▶ _WORK REQUIRED_
Pictures must be left out. Print the lines from the beginning of the material through the line holding "tipos de prácticas.", exactly and nothing else.
DATASET below:
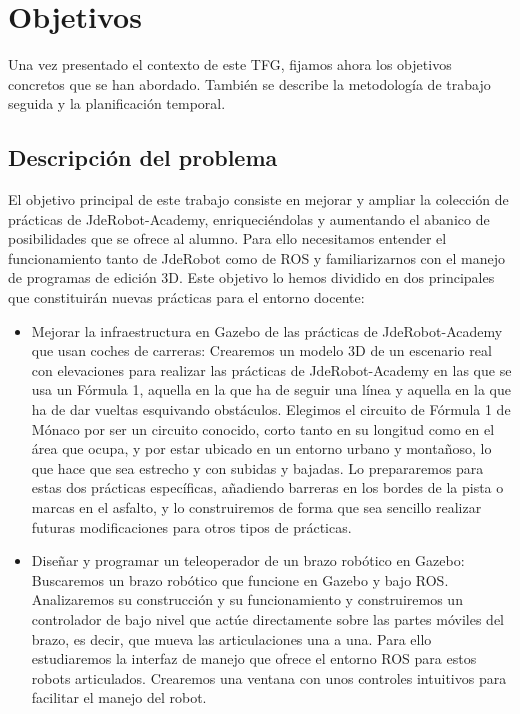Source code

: \chapter{Objetivos}
\label{ch:Objetivos}

Una vez presentado el contexto de este TFG, fijamos ahora los objetivos concretos que se han abordado. También se describe la metodología de trabajo seguida y la planificación temporal.

\section{Descripción del problema}
\label{sec:obj_descripcionproblema}

El objetivo principal de este trabajo consiste en mejorar y ampliar la colección de prácticas de JdeRobot-Academy, enriqueciéndolas y aumentando el abanico de posibilidades que se ofrece al alumno. Para ello necesitamos entender el funcionamiento tanto de JdeRobot como de ROS y familiarizarnos con el manejo de programas de edición 3D. Este objetivo lo hemos dividido en dos principales que constituirán nuevas prácticas para el entorno docente:
\begin{itemize}
	\item Mejorar la infraestructura en Gazebo de las prácticas de JdeRobot-Academy que usan coches de carreras: Crearemos un modelo 3D de un escenario real con elevaciones para realizar las prácticas de JdeRobot-Academy en las que se usa un Fórmula 1, aquella en la que ha de seguir una línea y aquella en la que ha de dar vueltas esquivando obstáculos. Elegimos el circuito de Fórmula 1 de Mónaco por ser un circuito conocido, corto tanto en su longitud como en el área que ocupa, y por estar ubicado en un entorno urbano y montañoso, lo que hace que sea estrecho y con subidas y bajadas. Lo prepararemos para estas dos prácticas específicas, añadiendo barreras en los bordes de la pista o marcas en el asfalto, y lo construiremos de forma que sea sencillo realizar futuras modificaciones para otros tipos de prácticas.
	
	\item Diseñar y programar un teleoperador de un brazo robótico en Gazebo: Buscaremos un brazo robótico que funcione en Gazebo y bajo ROS. Analizaremos su construcción y su funcionamiento y construiremos un controlador de bajo nivel que actúe directamente sobre las partes móviles del brazo, es decir, que mueva las articulaciones una a una. Para ello estudiaremos la interfaz de manejo que ofrece el entorno ROS para estos robots articulados. Crearemos una ventana con unos controles intuitivos para facilitar el manejo del robot.
\end{itemize}

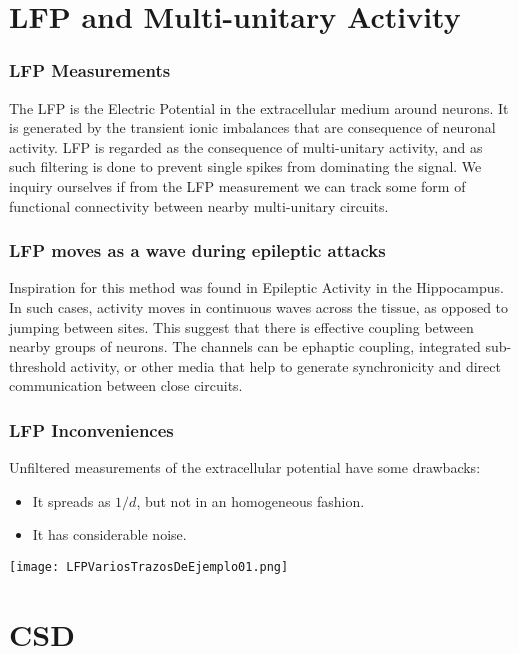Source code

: \documentclass[10pt]{beamer}
\begin{document}
\section{LFP and Multi-unitary Activity}

\begin{frame}
  \frametitle{LFP Measurements}
  {\small The LFP is the Electric Potential in
  the extracellular medium around neurons. It is generated
  by the transient ionic imbalances that are consequence
  of neuronal activity. LFP is regarded as the consequence
  of multi-unitary activity, and as such filtering
  is done to prevent single spikes from dominating the signal.
  We inquiry ourselves if from the LFP measurement we can
  track some form of functional connectivity between
  nearby multi-unitary circuits.}
\end{frame}


\begin{frame}
  \frametitle{LFP moves as a wave during epileptic attacks}
  Inspiration for this method was found in Epileptic Activity
  in the Hippocampus. In such cases, activity moves in continuous waves across
  the tissue, as opposed to jumping between sites. This suggest
  that there is effective coupling between nearby groups of
  neurons. The channels  can be  ephaptic coupling, integrated
  sub-threshold activity, or other media that help
  to generate synchronicity and direct communication between close
  circuits.
\end{frame}


\begin{frame}
  \frametitle{LFP Inconveniences}
  Unfiltered measurements of the extracellular potential
  have some drawbacks:
  \begin{itemize}
  \item It spreads as $1/d$, but not in an homogeneous fashion.
  \item It has considerable noise.
  \end{itemize}
    \begin{center}
  \texttt{[image: LFPVariosTrazosDeEjemplo01.png]}  
  \end{center}

\end{frame}


\section{CSD}
\end{document}
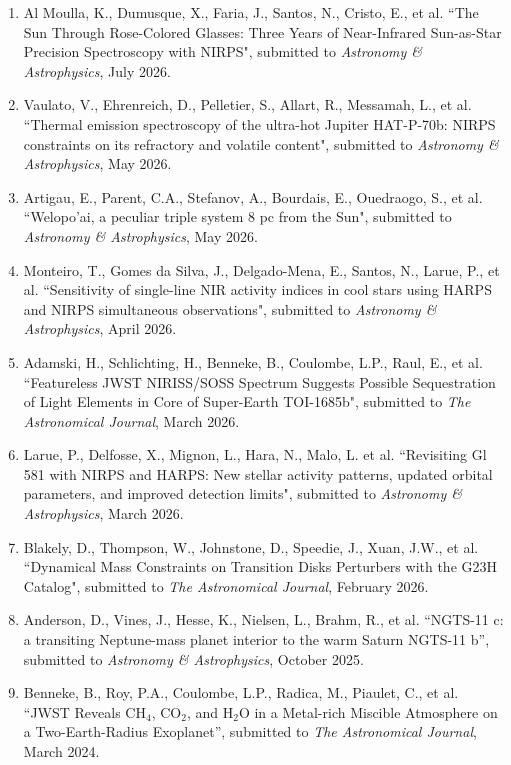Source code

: \documentclass[12pt]{article}
\begin{document}
\begin{itemize}
\begin{enumerate}
\item Al Moulla, K., Dumusque, X., Faria, J., Santos, N., Cristo, E., et al. ``The Sun Through Rose-Colored Glasses: Three Years of Near-Infrared Sun-as-Star Precision Spectroscopy with NIRPS", submitted to {\it Astronomy \& Astrophysics}, July 2026.
\item Vaulato, V., Ehrenreich, D., Pelletier, S., Allart, R., Messamah, L., et al. ``Thermal emission spectroscopy of the ultra-hot Jupiter HAT-P-70b: NIRPS constraints on its refractory and volatile content", submitted to {\it Astronomy \& Astrophysics}, May 2026.
\item Artigau, E., Parent, C.A., Stefanov, A., Bourdais, E., Ouedraogo, S., et al. ``Welopo'ai, a peculiar triple system 8 pc from the Sun", submitted to {\it Astronomy \& Astrophysics}, May 2026.
\item Monteiro, T., Gomes da Silva, J., Delgado-Mena, E., Santos, N., Larue, P., et al. ``Sensitivity of single-line NIR activity indices in cool stars using HARPS and NIRPS simultaneous observations", submitted to {\it Astronomy \& Astrophysics}, April 2026.
\item Adamski, H., Schlichting, H., Benneke, B., Coulombe, L.P., Raul, E., et al. ``Featureless JWST NIRISS/SOSS Spectrum Suggests Possible Sequestration of Light Elements in Core of Super-Earth TOI-1685b", submitted to {\it The Astronomical Journal}, March 2026.
\item Larue, P., Delfosse, X., Mignon, L., Hara, N., Malo, L. et al. ``Revisiting Gl 581 with NIRPS and HARPS: New stellar activity patterns, updated orbital parameters, and improved detection limits", submitted to {\it Astronomy \& Astrophysics}, March 2026.
\item Blakely, D., Thompson, W., Johnstone, D., Speedie, J., Xuan, J.W., et al. ``Dynamical Mass Constraints on Transition Disks Perturbers with the G23H Catalog", submitted to {\it The Astronomical Journal}, February 2026.
\item Anderson, D., Vines, J., Hesse, K., Nielsen, L., Brahm, R., et al. ``NGTS-11 c: a transiting Neptune-mass planet interior to the warm Saturn NGTS-11 b'', submitted to {\it Astronomy \& Astrophysics}, October 2025.
\item Benneke, B., Roy, P.A., Coulombe, L.P., Radica, M., Piaulet, C., et al. ``JWST Reveals CH$_4$, CO$_2$, and H$_2$O in a Metal-rich Miscible Atmosphere on a Two-Earth-Radius Exoplanet'', submitted to {\it The Astronomical Journal}, March 2024.
\end{enumerate}


\end{itemize}
\end{document}

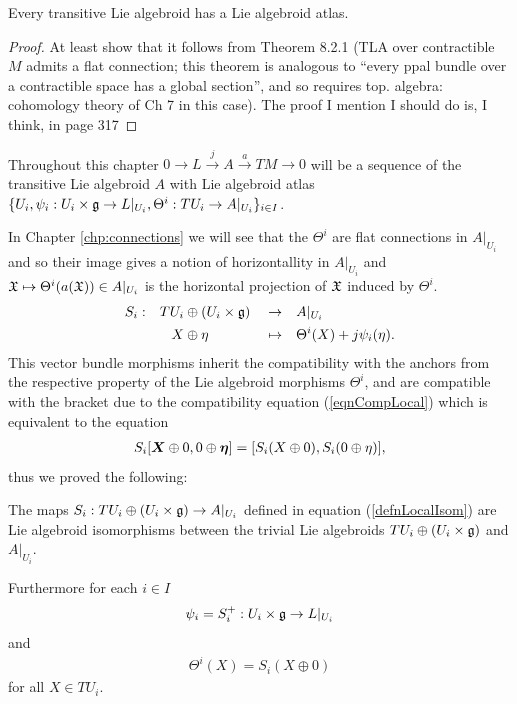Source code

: \begin{theorem}
Every transitive Lie algebroid has a Lie algebroid atlas.
\end{theorem}
\begin{proof}
At least show that it follows from Theorem 8.2.1 (TLA over contractible $M$ admits a flat connection; this theorem is analogous to ``every ppal bundle over a contractible space has a global section'', and so requires top. algebra: cohomology theory of Ch 7 in this case). The proof I mention I should do is, I think, in page 317
\end{proof}

Throughout this chapter $0 \to L \xrightarrow{j} A \xrightarrow{a} TM \to 0$ will be a sequence of the transitive Lie algebroid $A$ with Lie algebroid atlas $\{U_i, \psi_i:U_i \times \mathfrak{g}\to L|_{U_i}, \Theta^i:TU_i \to A|_{U_i}\}_{i \in I}$.

In Chapter \ref{chp:connections} we will see that the $\Theta^i$ are flat connections in $A|_{U_i}$ and so their image gives a notion of horizontallity in $A|_{U_i}$ and $ \mathfrak{X} \mapsto \Theta^i(a(\mathfrak{X})) \in A|_{U_i}$ is the horizontal projection of $\mathfrak{X}$ induced by $\Theta^i$.
\begin{align}\label{defnLocalIsom}
    S_i:&& TU_i &\oplus (U_i \times \mathfrak{g}) &&\to&& A|_{U_i}\\
        && X &\oplus \eta && \mapsto && \Theta^i(X) + j\psi_i(\eta).
\end{align}
This vector bundle morphisms inherit the compatibility with the anchors from the respective property of the Lie algebroid morphisms $\Theta^i$, and are compatible with the bracket due to the compatibility equation (\ref{eqnCompLocal}) which is equivalent to the equation
\begin{align*}
    S_i[\bm{X} \oplus 0, 0 \oplus \bm{\eta}] = [S_i(X \oplus 0), S_i(0 \oplus \eta)],
\end{align*} thus we proved the following:

\begin{theorem}
The maps $S_i : TU_i \oplus (U_i \times \mathfrak{g}) \to A|_{U_i}$ defined in equation (\ref{defnLocalIsom}) are Lie algebroid isomorphisms between the trivial Lie algebroids $TU_i \oplus (U_i \times \mathfrak{g})$ and $A|_{U_i}$.

Furthermore for each $i \in I$ 
\begin{align*}
    \psi_i = S_i^+: U_i \times \mathfrak{g} \to L|_{U_i}
\end{align*} and 
\begin{align*}
    \Theta^i(X) = S_i(X \oplus 0)
\end{align*}
for all $X \in TU_i$.
\end{theorem}

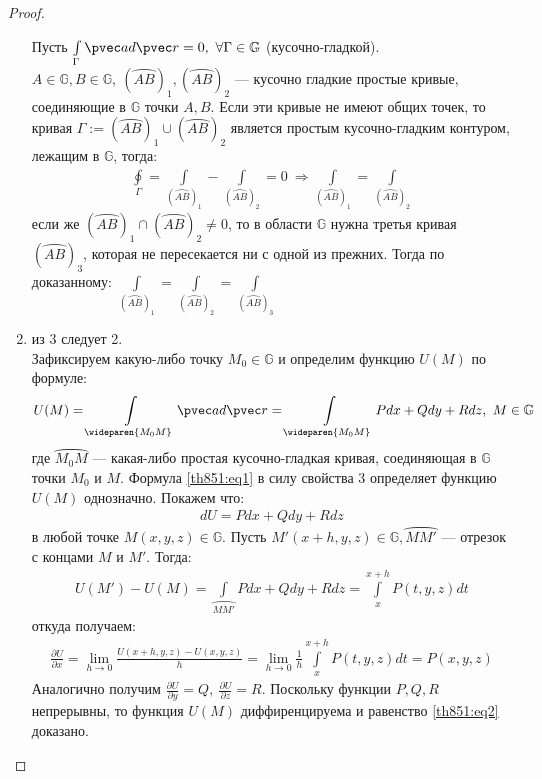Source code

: \begin{proof}
\begin{enumerate}
      Пусть $\int\limits_{\Gamma} \pvec a d \pvec r = 0, \ \forall \Gamma \in
      \mathbb{G}$ (кусочно-гладкой). $A \in \mathbb{G}, B \in \mathbb{G}, \
      (\wideparen{AB})_1, (\wideparen{AB})_2$ --- кусочно гладкие простые
      кривые, соединяющие в $\mathbb{G}$ точки $A, B$. Если эти кривые не имеют
      общих точек, то кривая $\Gamma := (\wideparen{AB})_1 \cup
      (\wideparen{AB})_2$ является простым кусочно-гладким контуром, лежащим в
      $\mathbb{G}$, тогда:
      \begin{gather*}
        \oint\limits_{\Gamma} = \int\limits_{(\wideparen{AB})_1} -
        \int\limits_{(\wideparen{AB})_2} = 0 \ \Longrightarrow
        \int\limits_{(\wideparen{AB})_1} = \int\limits_{(\wideparen{AB})_2}
      \end{gather*}
      если же $(\wideparen{AB})_1 \cap (\wideparen{AB})_2 \not = 0$, то в
      области $\mathbb{G}$ нужна третья кривая $(\wideparen{AB})_3$, которая не
      пересекается ни с одной из прежних. Тогда по доказанному:
      $\int\limits_{(\wideparen{AB})_1} = \int\limits_{(\wideparen{AB})_2} =
      \int\limits_{(\wideparen{AB})_3}$
    \item из 3 следует 2. \\

      Зафиксируем какую-либо точку $M_0 \in \mathbb{G}$ и определим функцию
      $U(M)$ по формуле:
      \begin{gather}
        U(M) = \int\limits_{\wideparen{M_0M}} \pvec a d \pvec r =
        \int\limits_{\wideparen{M_0M}} Pdx + Qdy + Rdz, \ M \in \mathbb{G}
        \label{th851:eq1}
      \end{gather}
      где $\wideparen{M_0M}$ --- какая-либо простая кусочно-гладкая кривая,
      соединяющая в $\mathbb{G}$ точки $M_0$ и $M$. Формула \eqref{th851:eq1} в
      силу свойства 3 определяет функцию $U(M)$ однозначно. Покажем что:
      \begin{gather}
        dU = Pdx + Qdy + Rdz
        \label{th851:eq2}
      \end{gather}
      в любой точке $M(x, y, z) \in \mathbb{G}$. Пусть $M'(x + h, y, z) \in
      \mathbb{G}, \wideparen{MM'}$ --- отрезок с концами $M$ и $M'$. Тогда:
      \begin{gather*}
        U(M') - U(M) = \int\limits_{\wideparen{MM'}} Pdx + Qdy + Rdz =
        \int\limits_x^{x + h} P(t, y, z) dt
      \end{gather*}
      откуда получаем:
      \begin{gather*}
        \frac{\partial U}{\partial x} = \lim\limits_{h \to 0} \frac{U(x + h, y,
        z) - U(x, y, z)}{h} = \lim\limits_{h \to 0} \frac{1}{h}
        \int\limits_x^{x+h} P(t, y, z) dt = P(x, y, z)
      \end{gather*}
      Аналогично получим $\frac{\partial U}{\partial y} = Q, \ \frac{\partial
      U}{\partial z} = R$. Поскольку функции $P, Q, R$ непрерывны, то функция
      $U(M)$ диффиренцируема и равенство \eqref{th851:eq2} доказано.
  \end{enumerate}
\end{proof}

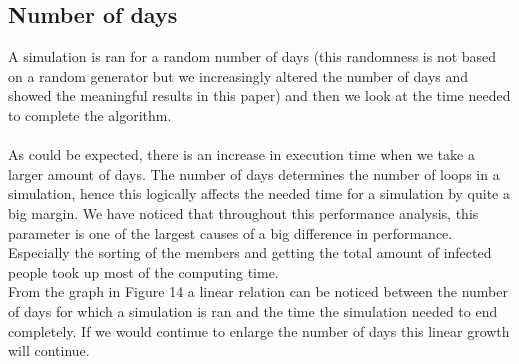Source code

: \documentclass[runningheads]{llncs}
\begin{document}
\subsection{Number of days}
A simulation is ran for a random number of days (this randomness is not based on a random generator but we increasingly altered the number of days and showed the meaningful results in this paper) and then we look at the time needed to complete the algorithm. \\ 
\\
As could be expected, there is an increase in execution time when we take a larger amount of days. The number of days determines the number of loops in a simulation, hence this logically affects the needed time for a simulation by quite a big margin. We have noticed that throughout this performance analysis, this parameter is one of the largest causes of a big difference in performance. Especially the sorting of the members and getting the total amount of infected people took up most of the computing time.\\
From the graph in Figure 14 a linear relation can be noticed between the number of days for which a simulation is ran and the time the simulation needed to end completely. If we would continue to enlarge the number of days this linear growth will continue.
\end{document}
End of DATASET.
▶ _RESPONSE_
Source code

: \chapter{Objetivos}
\label{ch:Objetivos}

Una vez presentado el contexto de este TFG, fijamos ahora los objetivos concretos que se han abordado. También se describe la metodología de trabajo seguida y la planificación temporal.

\section{Descripción del problema}
\label{sec:obj_descripcionproblema}

El objetivo principal de este trabajo consiste en mejorar y ampliar la colección de prácticas de JdeRobot-Academy, enriqueciéndolas y aumentando el abanico de posibilidades que se ofrece al alumno. Para ello necesitamos entender el funcionamiento tanto de JdeRobot como de ROS y familiarizarnos con el manejo de programas de edición 3D. Este objetivo lo hemos dividido en dos principales que constituirán nuevas prácticas para el entorno docente:
\begin{itemize}
	\item Mejorar la infraestructura en Gazebo de las prácticas de JdeRobot-Academy que usan coches de carreras: Crearemos un modelo 3D de un escenario real con elevaciones para realizar las prácticas de JdeRobot-Academy en las que se usa un Fórmula 1, aquella en la que ha de seguir una línea y aquella en la que ha de dar vueltas esquivando obstáculos. Elegimos el circuito de Fórmula 1 de Mónaco por ser un circuito conocido, corto tanto en su longitud como en el área que ocupa, y por estar ubicado en un entorno urbano y montañoso, lo que hace que sea estrecho y con subidas y bajadas. Lo prepararemos para estas dos prácticas específicas, añadiendo barreras en los bordes de la pista o marcas en el asfalto, y lo construiremos de forma que sea sencillo realizar futuras modificaciones para otros tipos de prácticas.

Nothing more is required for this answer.